- TASK INSTRUCTIONS
Repeat exactly, and only, the lines below starting at the line that contains "0.[**Multimodal Unsupervised Image-to-Image" and ending at the line that contains "- Connect your", inclusive of both.

(PROVIDED MATERIAL Opens)

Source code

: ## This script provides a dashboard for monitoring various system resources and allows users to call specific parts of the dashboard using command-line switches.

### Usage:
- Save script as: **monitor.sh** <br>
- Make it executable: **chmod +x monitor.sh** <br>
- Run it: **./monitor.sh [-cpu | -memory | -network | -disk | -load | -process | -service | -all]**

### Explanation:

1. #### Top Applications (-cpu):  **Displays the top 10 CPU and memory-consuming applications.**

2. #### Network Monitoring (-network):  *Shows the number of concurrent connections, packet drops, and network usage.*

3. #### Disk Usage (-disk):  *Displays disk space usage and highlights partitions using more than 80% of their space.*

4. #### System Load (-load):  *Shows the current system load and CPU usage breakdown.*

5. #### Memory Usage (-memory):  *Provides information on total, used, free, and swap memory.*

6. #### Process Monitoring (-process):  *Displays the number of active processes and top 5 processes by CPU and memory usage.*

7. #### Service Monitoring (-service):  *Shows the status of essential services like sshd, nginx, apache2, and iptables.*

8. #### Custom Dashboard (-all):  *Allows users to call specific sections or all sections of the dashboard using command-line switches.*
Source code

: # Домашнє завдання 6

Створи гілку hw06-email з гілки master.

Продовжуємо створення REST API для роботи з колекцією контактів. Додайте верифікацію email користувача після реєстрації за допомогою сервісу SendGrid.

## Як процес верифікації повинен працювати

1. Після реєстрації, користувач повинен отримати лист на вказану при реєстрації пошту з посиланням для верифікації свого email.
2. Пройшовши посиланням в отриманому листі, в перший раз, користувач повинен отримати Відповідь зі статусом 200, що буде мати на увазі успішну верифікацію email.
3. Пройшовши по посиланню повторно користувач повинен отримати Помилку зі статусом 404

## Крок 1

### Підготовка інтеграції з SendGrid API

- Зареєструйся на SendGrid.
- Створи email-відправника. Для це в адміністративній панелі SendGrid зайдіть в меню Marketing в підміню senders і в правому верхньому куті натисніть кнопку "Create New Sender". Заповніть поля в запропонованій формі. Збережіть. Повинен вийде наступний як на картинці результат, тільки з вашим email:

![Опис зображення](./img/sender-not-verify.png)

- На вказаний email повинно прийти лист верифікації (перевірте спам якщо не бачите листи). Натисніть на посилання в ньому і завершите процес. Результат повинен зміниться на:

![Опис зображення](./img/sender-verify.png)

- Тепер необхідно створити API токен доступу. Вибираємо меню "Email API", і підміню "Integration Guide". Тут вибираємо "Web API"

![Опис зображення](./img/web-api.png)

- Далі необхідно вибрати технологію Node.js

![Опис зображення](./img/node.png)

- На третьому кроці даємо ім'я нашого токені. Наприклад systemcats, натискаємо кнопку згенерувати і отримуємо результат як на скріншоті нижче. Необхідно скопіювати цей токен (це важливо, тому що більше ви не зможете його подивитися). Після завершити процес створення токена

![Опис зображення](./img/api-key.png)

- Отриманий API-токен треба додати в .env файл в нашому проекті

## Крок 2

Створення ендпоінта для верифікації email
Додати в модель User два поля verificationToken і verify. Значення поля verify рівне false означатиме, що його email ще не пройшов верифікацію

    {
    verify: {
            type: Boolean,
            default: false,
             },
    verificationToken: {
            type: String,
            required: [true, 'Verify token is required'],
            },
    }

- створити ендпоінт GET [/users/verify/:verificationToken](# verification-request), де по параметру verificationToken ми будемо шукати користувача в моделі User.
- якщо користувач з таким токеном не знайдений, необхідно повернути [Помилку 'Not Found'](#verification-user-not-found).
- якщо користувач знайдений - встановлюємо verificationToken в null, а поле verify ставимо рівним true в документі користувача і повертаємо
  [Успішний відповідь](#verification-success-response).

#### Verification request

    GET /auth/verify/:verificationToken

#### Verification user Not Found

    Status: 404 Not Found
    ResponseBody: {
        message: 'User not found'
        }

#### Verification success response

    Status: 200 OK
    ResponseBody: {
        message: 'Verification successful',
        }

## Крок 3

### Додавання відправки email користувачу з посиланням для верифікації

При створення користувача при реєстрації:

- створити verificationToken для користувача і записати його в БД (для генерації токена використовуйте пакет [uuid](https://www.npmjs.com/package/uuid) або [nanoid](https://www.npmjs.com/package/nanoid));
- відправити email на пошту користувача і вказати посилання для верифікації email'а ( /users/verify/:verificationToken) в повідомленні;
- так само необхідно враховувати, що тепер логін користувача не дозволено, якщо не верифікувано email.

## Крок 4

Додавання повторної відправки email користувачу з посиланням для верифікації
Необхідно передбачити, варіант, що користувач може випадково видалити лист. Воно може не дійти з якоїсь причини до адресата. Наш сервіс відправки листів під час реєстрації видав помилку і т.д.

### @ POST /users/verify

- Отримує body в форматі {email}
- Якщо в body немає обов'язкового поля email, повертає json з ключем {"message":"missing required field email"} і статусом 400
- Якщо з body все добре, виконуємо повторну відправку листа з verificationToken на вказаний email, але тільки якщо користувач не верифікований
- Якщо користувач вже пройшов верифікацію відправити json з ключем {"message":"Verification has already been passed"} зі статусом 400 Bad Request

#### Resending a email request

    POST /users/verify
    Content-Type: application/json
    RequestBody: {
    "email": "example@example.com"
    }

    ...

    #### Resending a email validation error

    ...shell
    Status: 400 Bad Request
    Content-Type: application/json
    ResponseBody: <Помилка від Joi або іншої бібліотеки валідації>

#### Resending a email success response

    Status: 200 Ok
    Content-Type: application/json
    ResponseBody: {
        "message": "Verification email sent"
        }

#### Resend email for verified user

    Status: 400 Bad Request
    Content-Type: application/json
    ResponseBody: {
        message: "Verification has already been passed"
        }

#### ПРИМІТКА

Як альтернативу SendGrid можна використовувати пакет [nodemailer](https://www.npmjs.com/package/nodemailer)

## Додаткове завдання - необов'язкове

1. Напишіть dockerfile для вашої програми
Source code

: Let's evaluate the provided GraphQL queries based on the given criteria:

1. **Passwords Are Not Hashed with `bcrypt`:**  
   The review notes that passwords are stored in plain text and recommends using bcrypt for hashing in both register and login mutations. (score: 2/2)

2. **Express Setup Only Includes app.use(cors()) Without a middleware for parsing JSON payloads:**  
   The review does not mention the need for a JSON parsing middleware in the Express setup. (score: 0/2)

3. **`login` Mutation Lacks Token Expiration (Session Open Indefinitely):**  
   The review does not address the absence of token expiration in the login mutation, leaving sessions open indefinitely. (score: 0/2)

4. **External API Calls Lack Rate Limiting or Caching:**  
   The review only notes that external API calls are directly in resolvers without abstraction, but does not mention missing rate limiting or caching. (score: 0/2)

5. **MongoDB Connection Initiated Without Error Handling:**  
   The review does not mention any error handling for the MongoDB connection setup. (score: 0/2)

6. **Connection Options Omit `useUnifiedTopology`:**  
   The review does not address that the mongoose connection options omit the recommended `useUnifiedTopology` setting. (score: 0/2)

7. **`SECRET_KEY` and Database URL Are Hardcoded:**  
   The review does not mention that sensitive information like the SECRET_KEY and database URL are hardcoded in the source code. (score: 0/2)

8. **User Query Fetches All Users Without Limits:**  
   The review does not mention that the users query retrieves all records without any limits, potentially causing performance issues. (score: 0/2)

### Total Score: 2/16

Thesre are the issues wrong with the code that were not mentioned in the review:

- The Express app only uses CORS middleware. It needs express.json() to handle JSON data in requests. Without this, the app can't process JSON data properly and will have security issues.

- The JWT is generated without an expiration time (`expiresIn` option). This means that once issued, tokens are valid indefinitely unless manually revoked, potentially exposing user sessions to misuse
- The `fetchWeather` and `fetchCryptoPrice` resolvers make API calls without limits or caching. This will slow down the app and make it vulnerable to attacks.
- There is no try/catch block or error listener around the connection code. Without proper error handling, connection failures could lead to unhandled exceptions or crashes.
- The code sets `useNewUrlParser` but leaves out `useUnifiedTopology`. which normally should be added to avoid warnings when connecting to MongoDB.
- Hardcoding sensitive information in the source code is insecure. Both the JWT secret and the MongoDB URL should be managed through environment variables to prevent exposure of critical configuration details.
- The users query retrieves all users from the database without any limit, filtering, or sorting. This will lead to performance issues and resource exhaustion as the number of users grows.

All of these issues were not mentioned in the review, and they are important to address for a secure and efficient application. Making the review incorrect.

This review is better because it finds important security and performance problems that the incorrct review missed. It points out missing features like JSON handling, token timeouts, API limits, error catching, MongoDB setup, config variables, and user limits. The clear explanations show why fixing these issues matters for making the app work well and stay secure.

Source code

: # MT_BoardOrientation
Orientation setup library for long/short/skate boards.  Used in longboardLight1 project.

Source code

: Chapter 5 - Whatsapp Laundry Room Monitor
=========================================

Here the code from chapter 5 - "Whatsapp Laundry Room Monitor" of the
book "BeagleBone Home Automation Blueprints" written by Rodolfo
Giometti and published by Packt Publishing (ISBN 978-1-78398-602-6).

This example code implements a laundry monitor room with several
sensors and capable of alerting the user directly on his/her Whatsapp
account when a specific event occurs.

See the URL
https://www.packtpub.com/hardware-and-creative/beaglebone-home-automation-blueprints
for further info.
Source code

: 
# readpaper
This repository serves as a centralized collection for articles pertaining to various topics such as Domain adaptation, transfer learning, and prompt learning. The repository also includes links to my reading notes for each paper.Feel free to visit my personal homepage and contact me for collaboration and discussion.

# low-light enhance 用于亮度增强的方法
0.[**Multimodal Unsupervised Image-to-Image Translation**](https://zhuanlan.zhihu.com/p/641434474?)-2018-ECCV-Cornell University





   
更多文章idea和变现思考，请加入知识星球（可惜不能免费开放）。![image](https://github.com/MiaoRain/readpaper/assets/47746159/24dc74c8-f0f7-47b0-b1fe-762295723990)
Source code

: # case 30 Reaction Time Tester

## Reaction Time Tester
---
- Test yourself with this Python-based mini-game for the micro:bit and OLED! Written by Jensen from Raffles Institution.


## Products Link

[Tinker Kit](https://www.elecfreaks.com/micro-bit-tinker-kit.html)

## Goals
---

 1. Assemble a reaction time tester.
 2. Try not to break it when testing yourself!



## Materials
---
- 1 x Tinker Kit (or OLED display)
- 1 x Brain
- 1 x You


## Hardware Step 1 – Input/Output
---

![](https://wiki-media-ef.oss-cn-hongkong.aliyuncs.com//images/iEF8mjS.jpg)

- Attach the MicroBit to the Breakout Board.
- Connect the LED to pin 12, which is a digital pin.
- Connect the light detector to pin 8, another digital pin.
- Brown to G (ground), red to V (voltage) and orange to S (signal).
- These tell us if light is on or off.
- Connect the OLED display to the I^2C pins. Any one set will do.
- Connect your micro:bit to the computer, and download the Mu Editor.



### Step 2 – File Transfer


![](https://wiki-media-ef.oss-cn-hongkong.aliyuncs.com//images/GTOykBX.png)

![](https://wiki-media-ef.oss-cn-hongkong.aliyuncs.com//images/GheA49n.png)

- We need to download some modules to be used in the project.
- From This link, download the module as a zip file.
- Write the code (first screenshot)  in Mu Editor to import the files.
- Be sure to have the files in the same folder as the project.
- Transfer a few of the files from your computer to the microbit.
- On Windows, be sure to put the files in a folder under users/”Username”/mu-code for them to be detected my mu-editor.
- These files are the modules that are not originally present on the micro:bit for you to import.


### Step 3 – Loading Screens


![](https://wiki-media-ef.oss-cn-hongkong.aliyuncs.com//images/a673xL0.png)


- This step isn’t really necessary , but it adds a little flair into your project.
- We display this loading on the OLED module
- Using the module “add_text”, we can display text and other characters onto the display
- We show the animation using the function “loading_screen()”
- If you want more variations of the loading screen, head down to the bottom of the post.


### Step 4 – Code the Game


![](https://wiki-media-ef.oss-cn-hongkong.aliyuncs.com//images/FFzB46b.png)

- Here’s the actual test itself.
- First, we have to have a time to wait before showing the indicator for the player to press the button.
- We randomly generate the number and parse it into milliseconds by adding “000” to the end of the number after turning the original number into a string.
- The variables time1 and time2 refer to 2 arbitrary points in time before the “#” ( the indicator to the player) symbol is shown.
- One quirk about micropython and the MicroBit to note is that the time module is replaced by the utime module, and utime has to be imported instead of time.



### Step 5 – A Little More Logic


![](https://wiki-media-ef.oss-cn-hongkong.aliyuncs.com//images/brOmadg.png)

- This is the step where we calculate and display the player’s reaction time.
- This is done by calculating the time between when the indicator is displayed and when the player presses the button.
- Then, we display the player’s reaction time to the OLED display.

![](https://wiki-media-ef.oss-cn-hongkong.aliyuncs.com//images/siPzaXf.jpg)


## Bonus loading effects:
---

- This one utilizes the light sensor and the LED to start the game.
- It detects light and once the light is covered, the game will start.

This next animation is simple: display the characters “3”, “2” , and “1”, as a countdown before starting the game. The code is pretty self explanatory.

(PROVIDED MATERIAL Closes)

- TASK ANSWER
0.[**Multimodal Unsupervised Image-to-Image Translation**](https://zhuanlan.zhihu.com/p/641434474?)-2018-ECCV-Cornell University





   
更多文章idea和变现思考，请加入知识星球（可惜不能免费开放）。![image](https://github.com/MiaoRain/readpaper/assets/47746159/24dc74c8-f0f7-47b0-b1fe-762295723990)
Source code

: # case 30 Reaction Time Tester

## Reaction Time Tester
---
- Test yourself with this Python-based mini-game for the micro:bit and OLED! Written by Jensen from Raffles Institution.


## Products Link

[Tinker Kit](https://www.elecfreaks.com/micro-bit-tinker-kit.html)

## Goals
---

 1. Assemble a reaction time tester.
 2. Try not to break it when testing yourself!



## Materials
---
- 1 x Tinker Kit (or OLED display)
- 1 x Brain
- 1 x You


## Hardware Step 1 – Input/Output
---

![](https://wiki-media-ef.oss-cn-hongkong.aliyuncs.com//images/iEF8mjS.jpg)

- Attach the MicroBit to the Breakout Board.
- Connect the LED to pin 12, which is a digital pin.
- Connect the light detector to pin 8, another digital pin.
- Brown to G (ground), red to V (voltage) and orange to S (signal).
- These tell us if light is on or off.
- Connect the OLED display to the I^2C pins. Any one set will do.
- Connect your micro:bit to the computer, and download the Mu Editor.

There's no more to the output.